Ignore, ignore, ignore. She won't stop. The only thing that stopped BM from contacting DH was when he physically blocked her from his phone the day SD turned 18. And even while blocked, she would send messages to DH via SS28. He ignores those as well. They are cut from the same cloth and need attention. Don't give it to her.

 

Rags's picture

In college we had a phrase "I buy, you fly" which meant that I would pay for  food, booze, etc... if a friend would drive including covering the gas for a trip.

DH is buying (Paying CSand for activities) BM can fly f(schlep the SKid around to activities).  Quit reading her drivel and stick to NO!  DH needs to stop paying for anything more than CS and anything else stipulated in the CO.  I like the one activity per semester or season model.  BM needs to learn that as a single mom, she does not get to dictate to DH,and she is no more important or qualified than DH to parent.  WIth her long history of crap, she is less qualified.

One thing that a CP needs absolute clarity on is that they have ZERO influence of the NCP's time including scheduling Skid activities during the NCP's time. If they do, the NCP has zero requirement to support anything the CP tries to implement during the NCP's time. And ... vise versa.

Biostep7777's picture

Yup!! Except they both have joint legal and physical custody. No NCP or CP. Yet she acts like she is the CP. lol. DH has had a boys trip planned for this weekend and coming back on Tuesday. He let her know (as they need to inform each other of out of town travel) 

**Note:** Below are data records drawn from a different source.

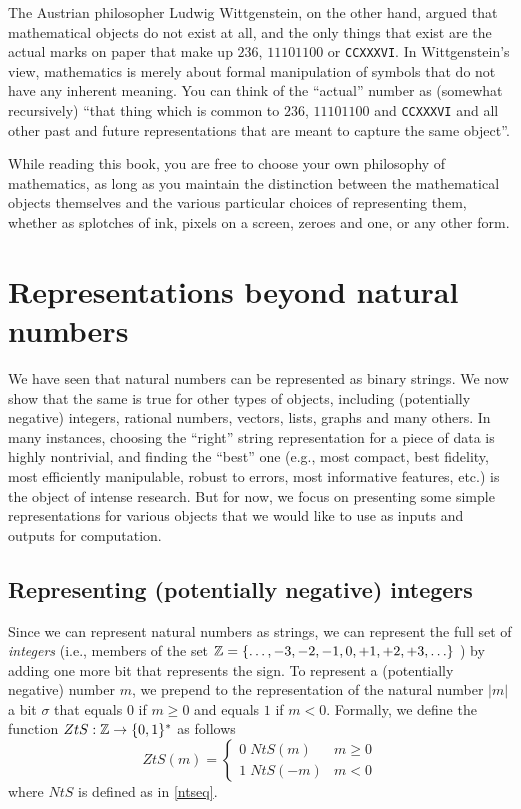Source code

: The Austrian philosopher Ludwig Wittgenstein, on the other hand, argued
that mathematical objects do not exist at all, and the only things that
exist are the actual marks on paper that make up \(236\), \(11101100\)
or \texttt{CCXXXVI}. In Wittgenstein's view, mathematics is merely about
formal manipulation of symbols that do not have any inherent meaning.
You can think of the ``actual'' number as (somewhat recursively) ``that
thing which is common to \(236\), \(11101100\) and \texttt{CCXXXVI} and
all other past and future representations that are meant to capture the
same object''.

While reading this book, you are free to choose your own philosophy of
mathematics, as long as you maintain the distinction between the
mathematical objects themselves and the various particular choices of
representing them, whether as splotches of ink, pixels on a screen,
zeroes and one, or any other form.

\section{Representations beyond natural
numbers}\label{Representations-beyond-na}

We have seen that natural numbers can be represented as binary strings.
We now show that the same is true for other types of objects, including
(potentially negative) integers, rational numbers, vectors, lists,
graphs and many others. In many instances, choosing the ``right'' string
representation for a piece of data is highly nontrivial, and finding the
``best'' one (e.g., most compact, best fidelity, most efficiently
manipulable, robust to errors, most informative features, etc.) is the
object of intense research. But for now, we focus on presenting some
simple representations for various objects that we would like to use as
inputs and outputs for computation.

\subsection{Representing (potentially negative)
integers}\label{repnegativeintegerssec}

Since we can represent natural numbers as strings, we can represent the
full set of \emph{integers} (i.e., members of the set
\({\mathbb{Z}}=\{ \ldots, -3 , -2 , -1 , 0 , +1, +2, +3,\ldots \}\) ) by adding
one more bit that represents the sign. To represent a (potentially
negative) number \(m\), we prepend to the representation of the natural
number \(|m|\) a bit \(\sigma\) that equals \(0\) if \(m \geq 0\) and
equals \(1\) if \(m<0\). Formally, we define the function
\(ZtS:{\mathbb{Z}} \rightarrow \{0,1\}^*\) as follows \[ZtS(m) = \begin{cases}
0\;NtS(m) & m \geq 0  \\
1\;NtS(-m) & m < 0
\end{cases}\] where \(NtS\) is defined as in \eqref{ntseq}.

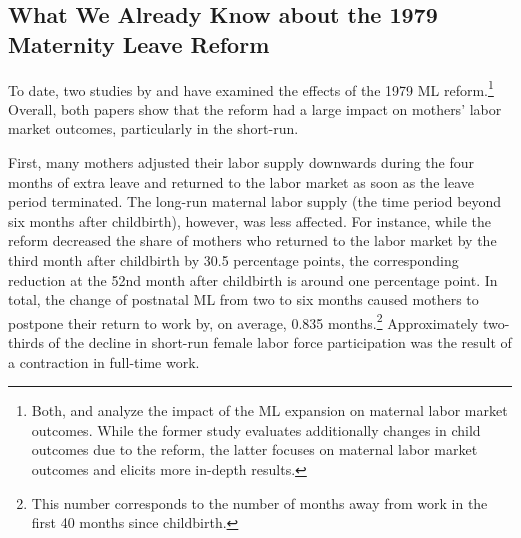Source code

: 


\bigskip
\subsection{What We Already Know about the 1979 Maternity Leave Reform}
To date, two studies by \cite{Dustmann2012} and \cite{schonberg2014expansions} have examined the effects of the 1979 ML reform.\footnote{Both, \cite{Dustmann2012} and \cite{schonberg2014expansions} analyze the impact of the ML expansion on maternal labor market outcomes. While the former study evaluates additionally changes in child outcomes due to the reform, the latter focuses on maternal labor market outcomes and elicits more in-depth results.} Overall, both papers show that the reform had a large impact on mothers' labor market outcomes, particularly in the short-run. 


First, many mothers adjusted their labor supply downwards during the four months of extra leave and returned to the labor market as soon as the leave period terminated. The long-run maternal labor supply (the time period beyond six months after childbirth), however, was less affected. For instance, while the reform decreased the share of mothers who returned to the labor market by the third month after childbirth by 30.5 percentage points, the corresponding reduction at the 52nd month after childbirth is around one percentage point. In total, the change of postnatal ML from two to six months caused mothers to postpone their return to work by, on average, 0.835 months.\footnote{This number corresponds to the number of months away from work in the first 40 months since childbirth.} Approximately two-thirds of the decline in short-run female labor force participation was the result of a contraction in full-time work. 


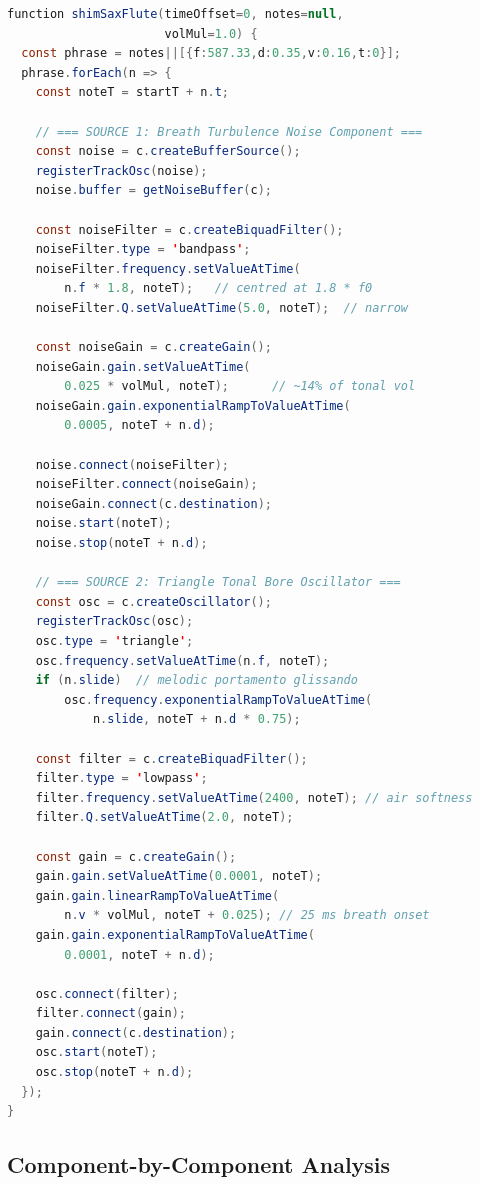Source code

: \documentclass[10pt,journal,compsoc,twocolumn]{article}
\begin{document}
\begin{lstlisting}[language=Java,
    caption={\texttt{shimSaxFlute}: dual-source woodwind (line 4003).},
    label={lst:saxflute}]
function shimSaxFlute(timeOffset=0, notes=null,
                      volMul=1.0) {
  const phrase = notes||[{f:587.33,d:0.35,v:0.16,t:0}];
  phrase.forEach(n => {
    const noteT = startT + n.t;

    // === SOURCE 1: Breath Turbulence Noise Component ===
    const noise = c.createBufferSource();
    registerTrackOsc(noise);
    noise.buffer = getNoiseBuffer(c);

    const noiseFilter = c.createBiquadFilter();
    noiseFilter.type = 'bandpass';
    noiseFilter.frequency.setValueAtTime(
        n.f * 1.8, noteT);   // centred at 1.8 * f0
    noiseFilter.Q.setValueAtTime(5.0, noteT);  // narrow

    const noiseGain = c.createGain();
    noiseGain.gain.setValueAtTime(
        0.025 * volMul, noteT);      // ~14% of tonal vol
    noiseGain.gain.exponentialRampToValueAtTime(
        0.0005, noteT + n.d);

    noise.connect(noiseFilter);
    noiseFilter.connect(noiseGain);
    noiseGain.connect(c.destination);
    noise.start(noteT);
    noise.stop(noteT + n.d);

    // === SOURCE 2: Triangle Tonal Bore Oscillator ===
    const osc = c.createOscillator();
    registerTrackOsc(osc);
    osc.type = 'triangle';
    osc.frequency.setValueAtTime(n.f, noteT);
    if (n.slide)  // melodic portamento glissando
        osc.frequency.exponentialRampToValueAtTime(
            n.slide, noteT + n.d * 0.75);

    const filter = c.createBiquadFilter();
    filter.type = 'lowpass';
    filter.frequency.setValueAtTime(2400, noteT); // air softness
    filter.Q.setValueAtTime(2.0, noteT);

    const gain = c.createGain();
    gain.gain.setValueAtTime(0.0001, noteT);
    gain.gain.linearRampToValueAtTime(
        n.v * volMul, noteT + 0.025); // 25 ms breath onset
    gain.gain.exponentialRampToValueAtTime(
        0.0001, noteT + n.d);

    osc.connect(filter);
    filter.connect(gain);
    gain.connect(c.destination);
    osc.start(noteT);
    osc.stop(noteT + n.d);
  });
}
\end{lstlisting}

\subsection{Component-by-Component Analysis}
\end{document}
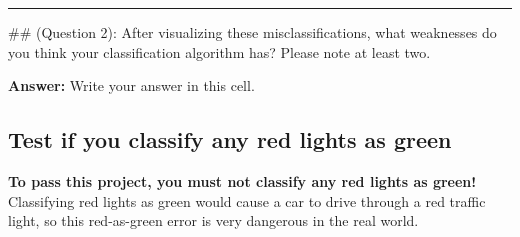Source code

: \documentclass[11pt]{article}
\begin{document}
    \begin{center}
    \end{center}
    { \hspace*{\fill} \\}
    
    \begin{center}
    \end{center}
    { \hspace*{\fill} \\}
    
    \begin{center}
    \end{center}
    { \hspace*{\fill} \\}
    
    \begin{center}
    \end{center}
    { \hspace*{\fill} \\}
    
    \begin{center}
    \end{center}
    { \hspace*{\fill} \\}
    
    \begin{center}\rule{0.5\linewidth}{\linethickness}\end{center}

 \#\# (Question 2): After visualizing these misclassifications, what
weaknesses do you think your classification algorithm has? Please note
at least two.

    \textbf{Answer:} Write your answer in this cell.

    \hypertarget{test-if-you-classify-any-red-lights-as-green}{%
\subsection{Test if you classify any red lights as
green}\label{test-if-you-classify-any-red-lights-as-green}}

\textbf{To pass this project, you must not classify any red lights as
green!} Classifying red lights as green would cause a car to drive
through a red traffic light, so this red-as-green error is very
dangerous in the real world.
\end{document}
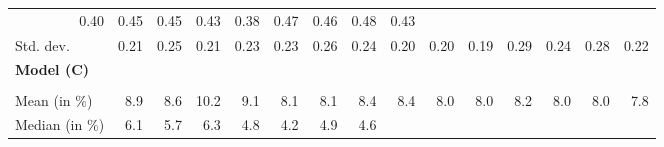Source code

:\begin{tabular}{lllllllllllllll}
  \multicolumn{1}{r}{0.40} &
  \multicolumn{1}{r}{0.45} &
  \multicolumn{1}{r}{0.45} &
  \multicolumn{1}{r}{0.43} &
  \multicolumn{1}{r}{0.38} &
  \multicolumn{1}{r}{0.47} &
  \multicolumn{1}{r}{0.46} &
  \multicolumn{1}{r}{0.48} &
  \multicolumn{1}{r}{0.43} \\
\multicolumn{1}{l}{\hspace{2em}Std. dev.} &
  \multicolumn{1}{|r}{0.21} &
  \multicolumn{1}{r}{0.25} &
  \multicolumn{1}{r}{0.21} &
  \multicolumn{1}{r}{0.23} &
  \multicolumn{1}{r}{0.23} &
  \multicolumn{1}{r}{0.26} &
  \multicolumn{1}{r}{0.24} &
  \multicolumn{1}{r}{0.20} &
  \multicolumn{1}{r}{0.20} &
  \multicolumn{1}{r}{0.19} &
  \multicolumn{1}{r}{0.29} &
  \multicolumn{1}{r}{0.24} &
  \multicolumn{1}{r}{0.28} &
  \multicolumn{1}{r}{0.22} \\
\multicolumn{1}{l}{{\textbf{Model (C)}}} &
  \multicolumn{1}{|r}{} &
  \multicolumn{1}{r}{} &
  \multicolumn{1}{r}{} &
  \multicolumn{1}{r}{} &
  \multicolumn{1}{r}{} &
  \multicolumn{1}{r}{} &
  \multicolumn{1}{r}{} &
  \multicolumn{1}{r}{} &
  \multicolumn{1}{r}{} &
  \multicolumn{1}{r}{} &
  \multicolumn{1}{r}{} &
  \multicolumn{1}{r}{} &
  \multicolumn{1}{r}{} &
  \multicolumn{1}{r}{} \\
\multicolumn{1}{l}{\hspace{1em}{\textit{Additive term} ($\widehat{t}^{add}/\widetilde{p}$)}} &
  \multicolumn{1}{|r}{} &
  \multicolumn{1}{r}{} &
  \multicolumn{1}{r}{} &
  \multicolumn{1}{r}{} &
  \multicolumn{1}{r}{} &
  \multicolumn{1}{r}{} &
  \multicolumn{1}{r}{} &
  \multicolumn{1}{r}{} &
  \multicolumn{1}{r}{} &
  \multicolumn{1}{r}{} &
  \multicolumn{1}{r}{} &
  \multicolumn{1}{r}{} &
  \multicolumn{1}{r}{} &
  \multicolumn{1}{r}{} \\
\multicolumn{1}{l}{\hspace{2em}Mean (in $\%$)} &
  \multicolumn{1}{|r}{8.9} &
  \multicolumn{1}{r}{8.6} &
  \multicolumn{1}{r}{10.2} &
  \multicolumn{1}{r}{9.1} &
  \multicolumn{1}{r}{8.1} &
  \multicolumn{1}{r}{8.1} &
  \multicolumn{1}{r}{8.4} &
  \multicolumn{1}{r}{8.4} &
  \multicolumn{1}{r}{8.0} &
  \multicolumn{1}{r}{8.0} &
  \multicolumn{1}{r}{8.2} &
  \multicolumn{1}{r}{8.0} &
  \multicolumn{1}{r}{8.0} &
  \multicolumn{1}{r}{7.8} \\
\multicolumn{1}{l}{\hspace{2em}Median (in $\%$)} &
  \multicolumn{1}{|r}{6.1} &
  \multicolumn{1}{r}{5.7} &
  \multicolumn{1}{r}{6.3} &
  \multicolumn{1}{r}{4.8} &
  \multicolumn{1}{r}{4.2} &
  \multicolumn{1}{r}{4.9} &
  \multicolumn{1}{r}{4.6} &

\end{tabular}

She messaged him saying that she just found out about a debate team camp on Monday and Tuesday and how she warned him the kids might have things come up and that DH needs to be flexible with plans for the kids "needs" 

 

lol!!!! So a last minute debate team camp is more important than them having a much needed boys trip that has been planned for months. She keeps blabbering about the kids "needs" as if having a relationship with their father is not a need. Baseball and camp is much more important in her eyes and he should see it her way. LOL!!! She's literally nuts! While those things are important. They are not more important than family. Sorry not sorry! 

Rags's picture

She uses the "needs" of the children as her control strategy.  DH needs to use "NO!" as his.  Any time she drops "the needs of the kids" he needs to call her bullshit, tell her that her control freak crap has nothing to do with the needs of the kids and to STFU and crawl back under her rock.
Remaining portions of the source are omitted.